#### DATA

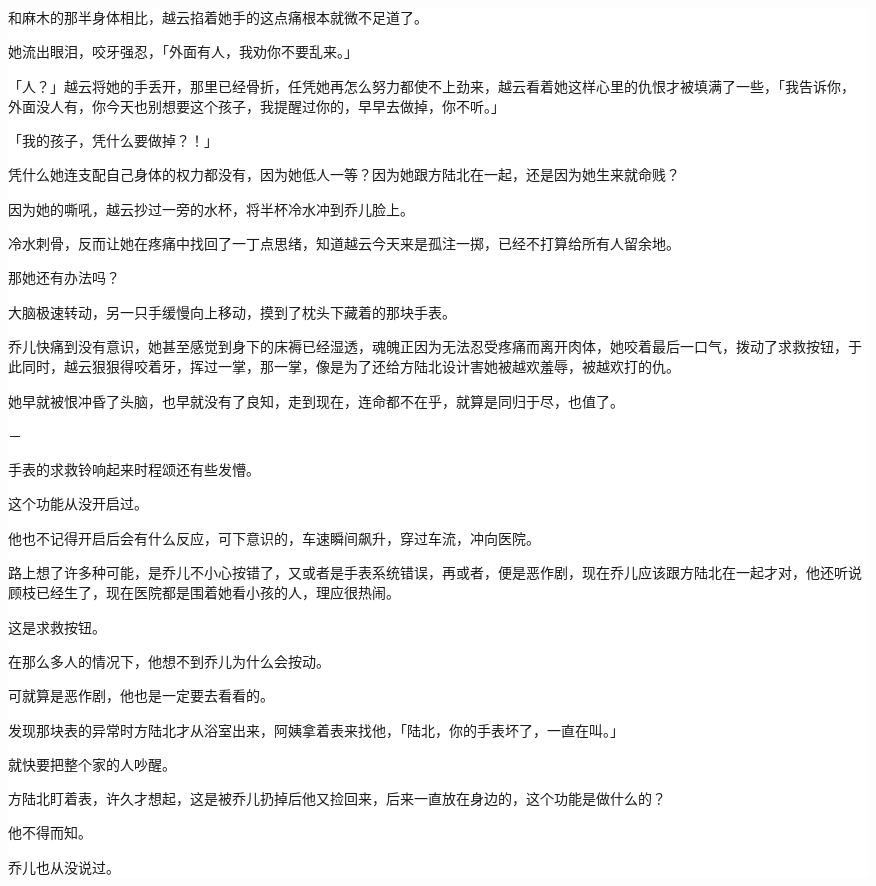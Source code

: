 
和麻木的那半身体相比，越云掐着她手的这点痛根本就微不足道了。


她流出眼泪，咬牙强忍，「外面有人，我劝你不要乱来。」


「人？」越云将她的手丢开，那里已经骨折，任凭她再怎么努力都使不上劲来，越云看着她这样心里的仇恨才被填满了一些，「我告诉你，外面没人有，你今天也别想要这个孩子，我提醒过你的，早早去做掉，你不听。」


「我的孩子，凭什么要做掉？！」


凭什么她连支配自己身体的权力都没有，因为她低人一等？因为她跟方陆北在一起，还是因为她生来就命贱？


因为她的嘶吼，越云抄过一旁的水杯，将半杯冷水冲到乔儿脸上。


冷水刺骨，反而让她在疼痛中找回了一丁点思绪，知道越云今天来是孤注一掷，已经不打算给所有人留余地。


那她还有办法吗？


大脑极速转动，另一只手缓慢向上移动，摸到了枕头下藏着的那块手表。


乔儿快痛到没有意识，她甚至感觉到身下的床褥已经湿透，魂魄正因为无法忍受疼痛而离开肉体，她咬着最后一口气，拨动了求救按钮，于此同时，越云狠狠得咬着牙，挥过一掌，那一掌，像是为了还给方陆北设计害她被越欢羞辱，被越欢打的仇。


她早就被恨冲昏了头脑，也早就没有了良知，走到现在，连命都不在乎，就算是同归于尽，也值了。


－


手表的求救铃响起来时程颂还有些发懵。


这个功能从没开启过。


他也不记得开启后会有什么反应，可下意识的，车速瞬间飙升，穿过车流，冲向医院。


路上想了许多种可能，是乔儿不小心按错了，又或者是手表系统错误，再或者，便是恶作剧，现在乔儿应该跟方陆北在一起才对，他还听说顾枝已经生了，现在医院都是围着她看小孩的人，理应很热闹。


这是求救按钮。


在那么多人的情况下，他想不到乔儿为什么会按动。


可就算是恶作剧，他也是一定要去看看的。


发现那块表的异常时方陆北才从浴室出来，阿姨拿着表来找他，「陆北，你的手表坏了，一直在叫。」


就快要把整个家的人吵醒。


方陆北盯着表，许久才想起，这是被乔儿扔掉后他又捡回来，后来一直放在身边的，这个功能是做什么的？


他不得而知。


乔儿也从没说过。
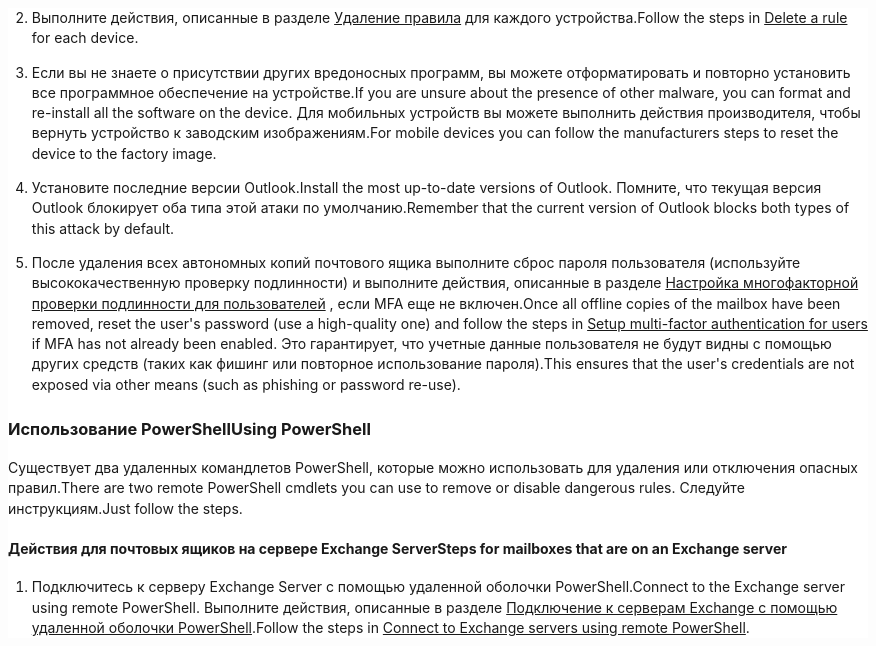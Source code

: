 2. <span data-ttu-id="f4a12-200">Выполните действия, описанные в разделе [Удаление правила](https://support.microsoft.com/office/2f0e7139-f696-4422-8498-44846db9067f) для каждого устройства.</span><span class="sxs-lookup"><span data-stu-id="f4a12-200">Follow the steps in [Delete a rule](https://support.microsoft.com/office/2f0e7139-f696-4422-8498-44846db9067f) for each device.</span></span>

3. <span data-ttu-id="f4a12-201">Если вы не знаете о присутствии других вредоносных программ, вы можете отформатировать и повторно установить все программное обеспечение на устройстве.</span><span class="sxs-lookup"><span data-stu-id="f4a12-201">If you are unsure about the presence of other malware, you can format and re-install all the software on the device.</span></span> <span data-ttu-id="f4a12-202">Для мобильных устройств вы можете выполнить действия производителя, чтобы вернуть устройство к заводским изображениям.</span><span class="sxs-lookup"><span data-stu-id="f4a12-202">For mobile devices you can follow the manufacturers steps to reset the device to the factory image.</span></span>

4. <span data-ttu-id="f4a12-203">Установите последние версии Outlook.</span><span class="sxs-lookup"><span data-stu-id="f4a12-203">Install the most up-to-date versions of Outlook.</span></span> <span data-ttu-id="f4a12-204">Помните, что текущая версия Outlook блокирует оба типа этой атаки по умолчанию.</span><span class="sxs-lookup"><span data-stu-id="f4a12-204">Remember that the current version of Outlook blocks both types of this attack by default.</span></span>

5. <span data-ttu-id="f4a12-205">После удаления всех автономных копий почтового ящика выполните сброс пароля пользователя (используйте высококачественную проверку подлинности) и выполните действия, описанные в разделе [Настройка многофакторной проверки подлинности для пользователей](https://docs.microsoft.com/microsoft-365/admin/security-and-compliance/set-up-multi-factor-authentication) , если MFA еще не включен.</span><span class="sxs-lookup"><span data-stu-id="f4a12-205">Once all offline copies of the mailbox have been removed, reset the user's password (use a high-quality one) and follow the steps in [Setup multi-factor authentication for users](https://docs.microsoft.com/microsoft-365/admin/security-and-compliance/set-up-multi-factor-authentication) if MFA has not already been enabled.</span></span> <span data-ttu-id="f4a12-206">Это гарантирует, что учетные данные пользователя не будут видны с помощью других средств (таких как фишинг или повторное использование пароля).</span><span class="sxs-lookup"><span data-stu-id="f4a12-206">This ensures that the user's credentials are not exposed via other means (such as phishing or password re-use).</span></span>

### <a name="using-powershell"></a><span data-ttu-id="f4a12-207">Использование PowerShell</span><span class="sxs-lookup"><span data-stu-id="f4a12-207">Using PowerShell</span></span>

<span data-ttu-id="f4a12-208">Существует два удаленных командлетов PowerShell, которые можно использовать для удаления или отключения опасных правил.</span><span class="sxs-lookup"><span data-stu-id="f4a12-208">There are two remote PowerShell cmdlets you can use to remove or disable dangerous rules.</span></span> <span data-ttu-id="f4a12-209">Следуйте инструкциям.</span><span class="sxs-lookup"><span data-stu-id="f4a12-209">Just follow the steps.</span></span>

#### <a name="steps-for-mailboxes-that-are-on-an-exchange-server"></a><span data-ttu-id="f4a12-210">Действия для почтовых ящиков на сервере Exchange Server</span><span class="sxs-lookup"><span data-stu-id="f4a12-210">Steps for mailboxes that are on an Exchange server</span></span>

1. <span data-ttu-id="f4a12-211">Подключитесь к серверу Exchange Server с помощью удаленной оболочки PowerShell.</span><span class="sxs-lookup"><span data-stu-id="f4a12-211">Connect to the Exchange server using remote PowerShell.</span></span> <span data-ttu-id="f4a12-212">Выполните действия, описанные в разделе [Подключение к серверам Exchange с помощью удаленной оболочки PowerShell](https://docs.microsoft.com/powershell/exchange/connect-to-exchange-servers-using-remote-powershell).</span><span class="sxs-lookup"><span data-stu-id="f4a12-212">Follow the steps in [Connect to Exchange servers using remote PowerShell](https://docs.microsoft.com/powershell/exchange/connect-to-exchange-servers-using-remote-powershell).</span></span>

########

Everything between and including the line above containing "他也不记得开启后会有什么反应，可下意识的，车速瞬间飙升，穿过车流，冲向医院。" and the line containing "the factory image.</span></span>" should be reproduced exactly, with pictures excluded.

他也不记得开启后会有什么反应，可下意识的，车速瞬间飙升，穿过车流，冲向医院。


路上想了许多种可能，是乔儿不小心按错了，又或者是手表系统错误，再或者，便是恶作剧，现在乔儿应该跟方陆北在一起才对，他还听说顾枝已经生了，现在医院都是围着她看小孩的人，理应很热闹。


这是求救按钮。


在那么多人的情况下，他想不到乔儿为什么会按动。


可就算是恶作剧，他也是一定要去看看的。


发现那块表的异常时方陆北才从浴室出来，阿姨拿着表来找他，「陆北，你的手表坏了，一直在叫。」


就快要把整个家的人吵醒。


方陆北盯着表，许久才想起，这是被乔儿扔掉后他又捡回来，后来一直放在身边的，这个功能是做什么的？


他不得而知。


乔儿也从没说过。
Source code

: 2. <span data-ttu-id="f4a12-200">Выполните действия, описанные в разделе [Удаление правила](https://support.microsoft.com/office/2f0e7139-f696-4422-8498-44846db9067f) для каждого устройства.</span><span class="sxs-lookup"><span data-stu-id="f4a12-200">Follow the steps in [Delete a rule](https://support.microsoft.com/office/2f0e7139-f696-4422-8498-44846db9067f) for each device.</span></span>

3. <span data-ttu-id="f4a12-201">Если вы не знаете о присутствии других вредоносных программ, вы можете отформатировать и повторно установить все программное обеспечение на устройстве.</span><span class="sxs-lookup"><span data-stu-id="f4a12-201">If you are unsure about the presence of other malware, you can format and re-install all the software on the device.</span></span> <span data-ttu-id="f4a12-202">Для мобильных устройств вы можете выполнить действия производителя, чтобы вернуть устройство к заводским изображениям.</span><span class="sxs-lookup"><span data-stu-id="f4a12-202">For mobile devices you can follow the manufacturers steps to reset the device to the factory image.</span></span>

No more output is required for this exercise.